THX is a high-fidelity audio/visual reproduction standard for movie theaters, screening rooms, home theaters, computer speakers, gaming consoles, and car audio systems. The current THX was created in 2002, when it spun off from Lucasfilm; THX was developed in 1983 by Tomlinson Holman at George Lucas's company Lucasfilm to ensure that the soundtrack for the third Star Wars film, Star Wars Episode VI: Return of the Jedi, would be accurately reproduced in the best venues.

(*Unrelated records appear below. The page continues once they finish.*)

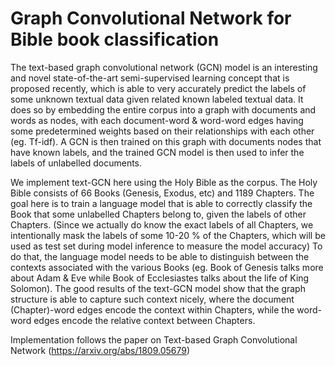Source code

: # Graph Convolutional Network for Bible book classification

The text-based graph convolutional network (GCN) model is an interesting and novel state-of-the-art semi-supervised learning concept that is proposed recently, which is able to very accurately predict the labels of some unknown textual data given related known labeled textual data. It does so by embedding the entire corpus into a graph with documents and words as nodes, with each document-word & word-word edges having some predetermined weights based on their relationships with each other (eg. Tf-idf). A GCN is then trained on this graph with documents nodes that have known labels, and the trained GCN model is then used to infer the labels of unlabelled documents.

We implement text-GCN here using the Holy Bible as the corpus. The Holy Bible consists of 66 Books (Genesis, Exodus, etc) and 1189 Chapters. The goal here is to train a language model that is able to correctly classify the Book that some unlabelled Chapters belong to, given the labels of other Chapters. (Since we actually do know the exact labels of all Chapters, we intentionally mask the labels of some 10-20 % of the Chapters, which will be used as test set during model inference to measure the model accuracy) To do that, the language model needs to be able to distinguish between the contexts associated with the various Books (eg. Book of Genesis talks more about Adam & Eve while Book of Ecclesiastes talks about the life of King Solomon). The good results of the text-GCN model show that the graph structure is able to capture such context nicely, where the document (Chapter)-word edges encode the context within Chapters, while the word-word edges encode the relative context between Chapters.

Implementation follows the paper on Text-based Graph Convolutional Network (https://arxiv.org/abs/1809.05679)

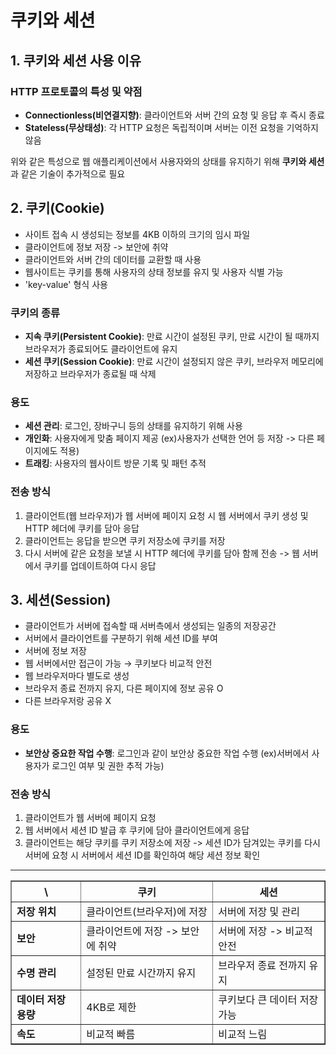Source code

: # 쿠키와 세션

## 1. 쿠키와 세션 사용 이유
### HTTP 프로토콜의 특성 및 약점
- **Connectionless(비연결지향)**: 클라이언트와 서버 간의 요청 및 응답 후 즉시 종료
- **Stateless(무상태성)**: 각 HTTP 요청은 독립적이며 서버는 이전 요청을 기억하지 않음
 
위와 같은 특성으로 웹 애플리케이션에서 사용자와의 상태를 유지하기 위해 **쿠키와 세션**과 같은 기술이 추가적으로 필요

## 2. 쿠키(Cookie)
- 사이트 접속 시 생성되는 정보를 4KB 이하의 크기의 임시 파일
- 클라이언트에 정보 저장 -> 보안에 취약
- 클라이언트와 서버 간의 데이터를 교환할 때 사용
- 웹사이트는 쿠키를 통해 사용자의 상태 정보를 유지 및 사용자 식별 가능
- 'key-value' 형식 사용

### 쿠키의 종류
- **지속 쿠키(Persistent Cookie)**: 만료 시간이 설정된 쿠키, 만료 시간이 될 때까지 브라우저가 종료되어도 클라이언트에 유지
- **세션 쿠키(Session Cookie)**: 만료 시간이 설정되지 않은 쿠키, 브라우저 메모리에 저장하고 브라우저가 종료될 때 삭제

### 용도
- **세션 관리**: 로그인, 장바구니 등의 상태를 유지하기 위해 사용
- **개인화**: 사용자에게 맞춤 페이지 제공 (ex)사용자가 선택한 언어 등 저장 -> 다른 페이지에도 적용)
- **트래킹**: 사용자의 웹사이트 방문 기록 및 패턴 추적

### 전송 방식
1. 클라이언트(웹 브라우저)가 웹 서버에 페이지 요청 시 웹 서버에서 쿠키 생성 및 HTTP 헤더에 쿠키를 담아 응답
2. 클라이언트는 응답을 받으면 쿠키 저장소에 쿠키를 저장
3. 다시 서버에 같은 요청을 보낼 시 HTTP 헤더에 쿠키를 담아 함께 전송 -> 웹 서버에서 쿠키를 업데이트하여 다시 응답
   

## 3. 세션(Session)
- 클라이언트가 서버에 접속할 때 서버측에서 생성되는 일종의 저장공간 
- 서버에서 클라이언트를 구분하기 위해 세션 ID를 부여
- 서버에 정보 저장
- 웹 서버에서만 접근이 가능 → 쿠키보다 비교적 안전
- 웹 브라우저마다 별도로 생성
- 브라우저 종료 전까지 유지, 다른 페이지에 정보 공유 O
- 다른 브라우저랑 공유 X

### 용도
- **보안상 중요한 작업 수행**: 로그인과 같이 보안상 중요한 작업 수행 (ex)서버에서 사용자가 로그인 여부 및 권한 추적 가능)

### **전송 방식**
1. 클라이언트가 웹 서버에 페이지 요청
2. 웹 서버에서 세션 ID 발급 후 쿠키에 담아 클라이언트에게 응답
3. 클라이언트는 해당 쿠키를 쿠키 저장소에 저장 -> 세션 ID가 담겨있는 쿠키를 다시 서버에 요청 시 서버에서 세션 ID를 확인하여 해당 세션 정보 확인
  
---
<table border="1" cellpadding="10" cellspacing="0">
    <thead>
        <tr>
            <th>\</th>
            <th>쿠키</th>
            <th>세션</th>
        </tr>
    </thead>
    <tbody>
        <tr>
            <td><strong>저장 위치</strong></td>
            <td>클라이언트(브라우저)에 저장</td>
            <td>서버에 저장 및 관리</td>
        </tr>
        <tr>
            <td><strong>보안</strong></td>
            <td>클라이언트에 저장 -> 보안에 취약</td>
            <td>서버에 저장 -> 비교적 안전</td>
        </tr>
        <tr>
            <td><strong>수명 관리</strong></td>
            <td>설정된 만료 시간까지 유지</td>
            <td>브라우저 종료 전까지 유지</td>
        </tr>
        <tr>
            <td><strong>데이터 저장 용량</strong></td>
            <td>4KB로 제한</td>
            <td>쿠키보다 큰 데이터 저장 가능</td>
        </tr>
        <tr>
            <td><strong>속도</strong></td>
            <td>비교적 빠름</td>
            <td>비교적 느림</td>
        </tr>
    </tbody>
</table>
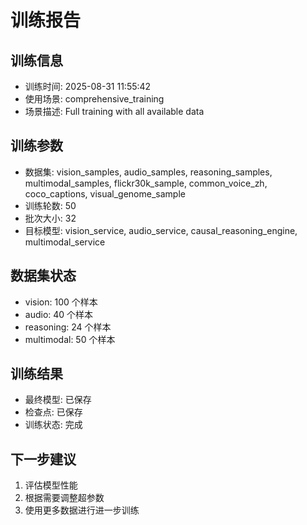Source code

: # 训练报告

## 训练信息
- 训练时间: 2025-08-31 11:55:42
- 使用场景: comprehensive_training
- 场景描述: Full training with all available data

## 训练参数
- 数据集: vision_samples, audio_samples, reasoning_samples, multimodal_samples, flickr30k_sample, common_voice_zh, coco_captions, visual_genome_sample
- 训练轮数: 50
- 批次大小: 32
- 目标模型: vision_service, audio_service, causal_reasoning_engine, multimodal_service

## 数据集状态
- vision: 100 个样本
- audio: 40 个样本
- reasoning: 24 个样本
- multimodal: 50 个样本

## 训练结果
- 最终模型: 已保存
- 检查点: 已保存
- 训练状态: 完成

## 下一步建议
1. 评估模型性能
2. 根据需要调整超参数
3. 使用更多数据进行进一步训练
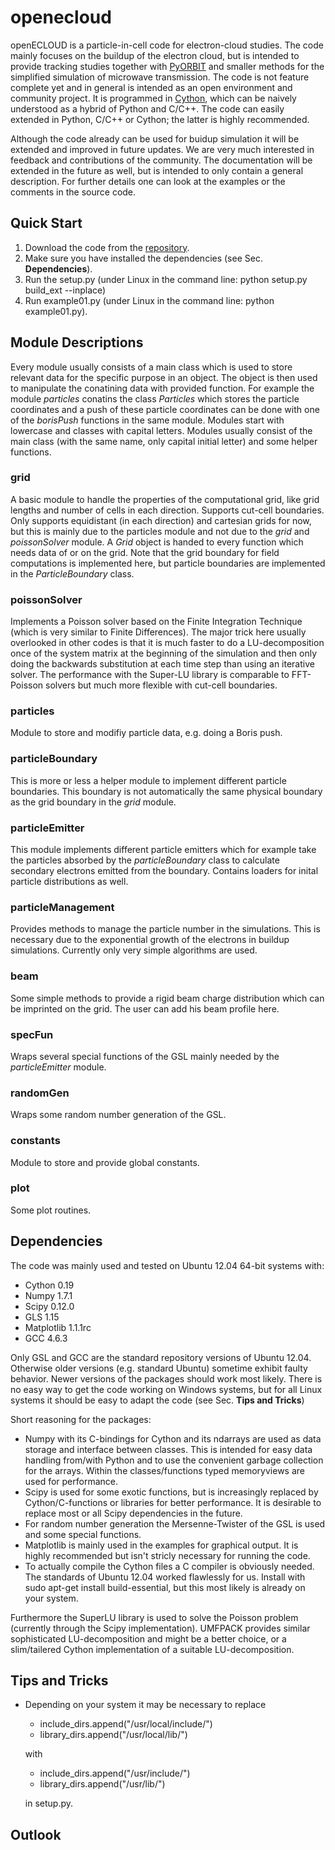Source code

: openecloud
==========

openECLOUD is a particle-in-cell code for electron-cloud studies. The code mainly focuses on the buildup of the electron cloud, but is intended to provide tracking studies together with [PyORBIT](https://code.google.com/p/py-orbit/) and smaller methods for the simplified simulation of microwave transmission. The code is not feature complete yet and in general is intended as an open environment and community project. It is programmed in [Cython](http://cython.org/), which can be naively understood as a hybrid of Python and C/C++. The code can easily extended in Python, C/C++ or Cython; the latter is highly recommended.

Although the code already can be used for buidup simulation it will be extended and improved in future updates. We are very much interested in feedback and contributions of the community. The documentation will be extended in the future as well, but is intended to only contain a general description. For further details one can look at the examples or the comments in the source code.

Quick Start
---------

1. Download the code from the [repository](https://github.com/openecloud/openecloud).
2. Make sure you have installed the dependencies (see Sec. **Dependencies**).
3. Run the setup.py (under Linux in the command line: python setup.py build_ext --inplace)
4. Run example01.py (under Linux in the command line: python example01.py).

Module Descriptions
---------

Every module usually consists of a main class which is used to store relevant data for the specific purpose in an object. The object is then used to manipulate the conatining data with provided function. For example the module *particles* conatins the class *Particles* which stores the particle coordinates and a push of these particle coordinates can be done with one of the *borisPush* functions in the same module. Modules start with lowercase and classes with capital letters. Modules usually consist of the main class (with the same name, only capital initial letter) and some helper functions.

### grid

A basic module to handle the properties of the computational grid, like grid lengths and number of cells in each direction. Supports cut-cell boundaries. Only supports equidistant (in each direction) and cartesian grids for now, but this is mainly due to the particles module and not due to the *grid* and *poissonSolver* module. A *Grid* object is handed to every function which needs data of or on the grid. Note that the grid boundary for field computations is implemented here, but particle boundaries are implemented in the *ParticleBoundary* class.

### poissonSolver

Implements a Poisson solver based on the Finite Integration Technique (which is very similar to Finite Differences). The major trick here usually overlooked in other codes is that it is much faster to do a LU-decomposition once of the system matrix at the beginning of the simulation and then only doing the backwards substitution at each time step than using an iterative solver. The performance with the Super-LU library is comparable to FFT-Poisson solvers but much more flexible with cut-cell boundaries.

### particles

Module to store and modifiy particle data, e.g. doing a Boris push.


### particleBoundary

This is more or less a helper module to implement different particle boundaries. This boundary is not automatically the same physical boundary as the grid boundary in the *grid* module.

### particleEmitter

This module implements different particle emitters which for example take the particles absorbed by the *particleBoundary* class to calculate secondary electrons emitted from the boundary. Contains loaders for inital particle distributions as well.

### particleManagement

Provides methods to manage the particle number in the simulations. This is necessary due to the exponential growth of the electrons in buildup simulations. Currently only very simple algorithms are used.

### beam

Some simple methods to provide a rigid beam charge distribution which can be imprinted on the grid. The user can add his beam profile here.

### specFun

Wraps several special functions of the GSL mainly needed by the *particleEmitter* module.

### randomGen

Wraps some random number generation of the GSL.

### constants

Module to store and provide global constants.

### plot

Some plot routines.




Dependencies
---------

The code was mainly used and tested on Ubuntu 12.04 64-bit systems with:
- Cython 0.19
- Numpy 1.7.1
- Scipy 0.12.0
- GLS 1.15
- Matplotlib 1.1.1rc
- GCC 4.6.3

Only GSL and GCC are the standard repository versions of Ubuntu 12.04. Otherwise older versions (e.g. standard Ubuntu) sometime exhibit faulty behavior. Newer versions of the packages should work most likely. There is no easy way to get the code working on Windows systems, but for all Linux systems it should be easy to adapt the code (see Sec. **Tips and Tricks**)

Short reasoning for the packages:

- Numpy with its C-bindings for Cython and its ndarrays are used as data storage and interface between classes. This is intended for easy data handling from/with Python and to use the convenient garbage collection for the arrays. Within the classes/functions typed memoryviews are used for performance.
- Scipy is used for some exotic functions, but is increasingly replaced by Cython/C-functions or libraries for better performance. It is desirable to replace most or all Scipy dependencies in the future.
- For random number generation the Mersenne-Twister of the GSL is used and some special functions. 
- Matplotlib is mainly used in the examples for graphical output. It is highly recommended but isn't stricly necessary for running the code.
- To actually compile the Cython files a C compiler is obviously needed. The standards of Ubuntu 12.04 worked flawlessly for us. Install with sudo apt-get install build-essential, but this most likely is already on your system.

Furthermore the SuperLU library is used to solve the Poisson problem (currently through the Scipy implementation). UMFPACK provides similar sophisticated LU-decomposition and might be a better choice, or a slim/tailered Cython implementation of a suitable LU-decomposition.

Tips and Tricks
--------
- Depending on your system it may be necessary to replace 
  - include_dirs.append("/usr/local/include/")
  - library_dirs.append("/usr/local/lib/")
  
  with
  - include_dirs.append("/usr/include/")
  - library_dirs.append("/usr/lib/")
  
  in setup.py.

Outlook
---------
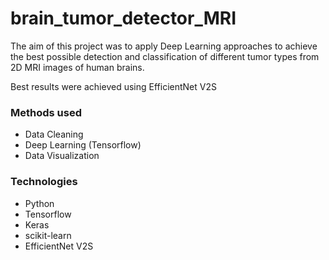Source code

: # brain_tumor_detector_MRI

The aim of this project was to apply Deep Learning approaches to achieve
the best possible detection and classification of different tumor types from
2D MRI images of human brains.

Best results were achieved using EfficientNet V2S

### Methods used
* Data Cleaning
* Deep Learning (Tensorflow)
* Data Visualization

### Technologies
* Python
* Tensorflow
* Keras
* scikit-learn
* EfficientNet V2S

THX was named after Holman, with the "X" standing for crossover as well as an homage to Lucas's first film, THX 1138. The distinctive crescendo used in the THX trailers, created by Holman's co-worker James A. Moorer, is known as the "Deep Note".

The THX system is not a recording technology, and it does not specify a sound recording format: all sound formats, whether digital (Dolby Digital, SDDS, etc.) or analog (Dolby Stereo, Ultra-Stereo, etc.), can be "shown in THX." THX is mainly a quality assurance system. THX-certified theaters provide a high-quality, predictable playback environment to ensure that any film soundtrack mixed in THX will sound as near as possible to the intentions of the mixing engineer. THX also provides certified theaters with a special audio crossover circuit whose use is part of the standard. Certification of an auditorium entails specific acoustic and other technical requirements; architectural requirements include acoustically-treated walls, no parallel walls to reduce standing wave, a perforated screen to allow continuity and rating for background noise.

THX is currently owned by Audio Equipment Manufacturer Razer, Inc.